A couple weeks ago, I created a registration page offering "free and unmetered mail accounts" on a "trusted and reliable infrastructure" with "immediate approval". Very catchy, right?
Unfortunately, all of those facts are lies. There is no infrastructure, no free&unmetered accounts and definitely no approval.
The page as been created with the goal of catching as many spammers and scammers as we can. They fill in the form, lured by the idea of a new identity to send their junk from, but in reality expose their current email addresses, IP's and location.
We all know how easy it is to lie on the Internet, but most of the scammers don't even try!
They provide all the details for their new account (eg. name: "President Francis" or "Nigeria Bank Ldt") and even the password they use on other email providers (I tested a couple of them they all worked!).
In the first few days of operations, the decoy form has attracted almost 400 scammers.
I
decided to publish the list online so that, sooner or later, it will be in Google's cache and maybe save somebody from being conned out of money.
NB: if by any chance you end up in the list, please let me know and I will remove you ASAP.
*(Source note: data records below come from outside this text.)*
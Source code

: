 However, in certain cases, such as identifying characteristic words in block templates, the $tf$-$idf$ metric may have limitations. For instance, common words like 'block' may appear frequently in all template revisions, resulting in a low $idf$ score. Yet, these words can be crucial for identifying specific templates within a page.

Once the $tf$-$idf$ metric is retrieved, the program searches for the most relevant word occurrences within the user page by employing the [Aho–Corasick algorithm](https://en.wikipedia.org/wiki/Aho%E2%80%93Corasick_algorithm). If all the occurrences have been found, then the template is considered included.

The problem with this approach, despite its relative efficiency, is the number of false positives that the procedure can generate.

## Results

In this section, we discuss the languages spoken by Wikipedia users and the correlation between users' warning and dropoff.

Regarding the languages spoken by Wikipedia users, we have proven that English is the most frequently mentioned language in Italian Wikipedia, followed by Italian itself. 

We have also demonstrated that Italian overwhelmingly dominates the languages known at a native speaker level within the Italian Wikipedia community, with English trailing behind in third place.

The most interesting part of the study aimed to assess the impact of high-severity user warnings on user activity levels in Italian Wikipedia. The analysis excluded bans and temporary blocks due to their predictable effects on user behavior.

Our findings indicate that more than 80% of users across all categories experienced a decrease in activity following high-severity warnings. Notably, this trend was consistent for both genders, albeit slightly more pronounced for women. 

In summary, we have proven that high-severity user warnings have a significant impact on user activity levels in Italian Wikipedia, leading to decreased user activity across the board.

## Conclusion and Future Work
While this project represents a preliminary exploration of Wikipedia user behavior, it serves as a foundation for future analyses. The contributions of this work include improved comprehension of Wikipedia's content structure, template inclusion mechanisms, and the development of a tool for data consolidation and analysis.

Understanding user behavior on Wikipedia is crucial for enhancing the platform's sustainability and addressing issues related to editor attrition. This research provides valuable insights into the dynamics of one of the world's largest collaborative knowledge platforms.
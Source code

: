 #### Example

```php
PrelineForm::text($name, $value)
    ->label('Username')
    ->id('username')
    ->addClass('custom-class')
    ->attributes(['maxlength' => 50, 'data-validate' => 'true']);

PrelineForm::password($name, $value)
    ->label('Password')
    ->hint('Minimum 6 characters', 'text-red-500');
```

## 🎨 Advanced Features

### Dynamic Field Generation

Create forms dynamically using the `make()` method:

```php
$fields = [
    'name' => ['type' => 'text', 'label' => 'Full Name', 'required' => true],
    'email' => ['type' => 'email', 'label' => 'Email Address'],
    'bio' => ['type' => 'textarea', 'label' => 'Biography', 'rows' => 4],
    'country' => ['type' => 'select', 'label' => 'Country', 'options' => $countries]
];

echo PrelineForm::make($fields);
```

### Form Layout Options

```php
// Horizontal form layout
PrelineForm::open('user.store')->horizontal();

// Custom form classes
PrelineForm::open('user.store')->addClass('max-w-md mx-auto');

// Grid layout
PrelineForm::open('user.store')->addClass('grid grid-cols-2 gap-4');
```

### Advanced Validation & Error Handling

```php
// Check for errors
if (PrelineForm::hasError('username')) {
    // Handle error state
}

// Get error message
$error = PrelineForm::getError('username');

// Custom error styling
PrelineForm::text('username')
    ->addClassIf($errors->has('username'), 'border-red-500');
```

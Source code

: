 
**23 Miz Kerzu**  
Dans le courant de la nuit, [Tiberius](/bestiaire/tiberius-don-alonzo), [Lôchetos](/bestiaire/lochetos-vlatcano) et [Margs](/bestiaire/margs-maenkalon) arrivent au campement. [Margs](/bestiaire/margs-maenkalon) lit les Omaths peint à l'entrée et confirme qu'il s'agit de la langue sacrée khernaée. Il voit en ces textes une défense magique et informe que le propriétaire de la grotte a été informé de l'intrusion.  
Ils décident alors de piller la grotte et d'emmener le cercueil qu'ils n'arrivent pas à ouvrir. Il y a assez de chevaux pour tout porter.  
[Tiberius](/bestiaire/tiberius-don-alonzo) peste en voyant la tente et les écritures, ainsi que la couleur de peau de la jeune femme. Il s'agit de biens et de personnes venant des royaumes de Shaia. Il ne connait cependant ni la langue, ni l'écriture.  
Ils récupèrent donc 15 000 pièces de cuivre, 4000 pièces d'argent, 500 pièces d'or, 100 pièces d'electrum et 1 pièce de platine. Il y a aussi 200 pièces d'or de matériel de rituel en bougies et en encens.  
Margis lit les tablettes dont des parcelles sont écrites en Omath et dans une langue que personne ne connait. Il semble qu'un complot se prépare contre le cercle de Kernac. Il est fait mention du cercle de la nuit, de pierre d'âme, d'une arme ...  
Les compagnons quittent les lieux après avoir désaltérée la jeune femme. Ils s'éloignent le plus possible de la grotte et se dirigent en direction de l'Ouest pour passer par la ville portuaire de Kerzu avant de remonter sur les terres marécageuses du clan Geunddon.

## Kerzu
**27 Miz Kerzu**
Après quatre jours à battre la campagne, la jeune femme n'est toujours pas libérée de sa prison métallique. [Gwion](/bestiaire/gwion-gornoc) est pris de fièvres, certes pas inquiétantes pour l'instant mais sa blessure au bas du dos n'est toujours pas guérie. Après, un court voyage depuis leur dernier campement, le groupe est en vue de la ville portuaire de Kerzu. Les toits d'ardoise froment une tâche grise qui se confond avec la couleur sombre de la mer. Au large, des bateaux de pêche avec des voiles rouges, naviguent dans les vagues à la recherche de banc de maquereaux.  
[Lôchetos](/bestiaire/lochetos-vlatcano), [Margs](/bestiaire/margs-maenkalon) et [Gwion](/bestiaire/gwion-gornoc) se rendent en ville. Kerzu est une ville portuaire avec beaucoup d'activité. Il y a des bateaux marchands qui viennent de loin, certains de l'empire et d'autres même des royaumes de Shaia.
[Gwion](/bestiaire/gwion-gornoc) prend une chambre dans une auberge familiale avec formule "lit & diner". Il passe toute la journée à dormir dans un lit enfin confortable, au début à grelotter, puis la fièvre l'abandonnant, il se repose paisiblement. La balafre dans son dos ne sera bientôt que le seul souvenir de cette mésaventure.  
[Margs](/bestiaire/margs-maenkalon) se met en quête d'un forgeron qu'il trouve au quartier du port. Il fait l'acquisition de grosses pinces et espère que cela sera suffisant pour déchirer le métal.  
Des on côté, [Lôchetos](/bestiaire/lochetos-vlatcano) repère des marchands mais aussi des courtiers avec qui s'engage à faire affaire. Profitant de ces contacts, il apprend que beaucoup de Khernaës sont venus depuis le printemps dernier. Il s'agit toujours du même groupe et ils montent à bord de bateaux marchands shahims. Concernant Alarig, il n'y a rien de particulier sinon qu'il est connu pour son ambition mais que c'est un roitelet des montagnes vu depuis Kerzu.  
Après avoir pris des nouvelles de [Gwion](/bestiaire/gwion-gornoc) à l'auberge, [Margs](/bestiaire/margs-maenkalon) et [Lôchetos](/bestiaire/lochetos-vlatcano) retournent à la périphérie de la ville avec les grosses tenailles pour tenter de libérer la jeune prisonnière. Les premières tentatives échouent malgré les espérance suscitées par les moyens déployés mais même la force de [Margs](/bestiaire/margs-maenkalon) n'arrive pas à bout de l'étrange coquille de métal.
To contact me, send an email to asgozzi AT gbhtech DOT com
Starting April 6th 2009, the page listing all the known informations about spammers (passwords, IPs, location, ...) will be accessible only after authentication. I chose to proceed this way after the many suggestions I received (and the fact that most of the traffic to that page came from suspicious address ranges).
If you want access to that page just shoot me an email and I'll send you back the login details.
The CVS list will still be accessible to everyone.
You can access the list in three different ways:
Number of scammers currently in the database: 34423
The list is stored on a database engine, therefore always up-to-date.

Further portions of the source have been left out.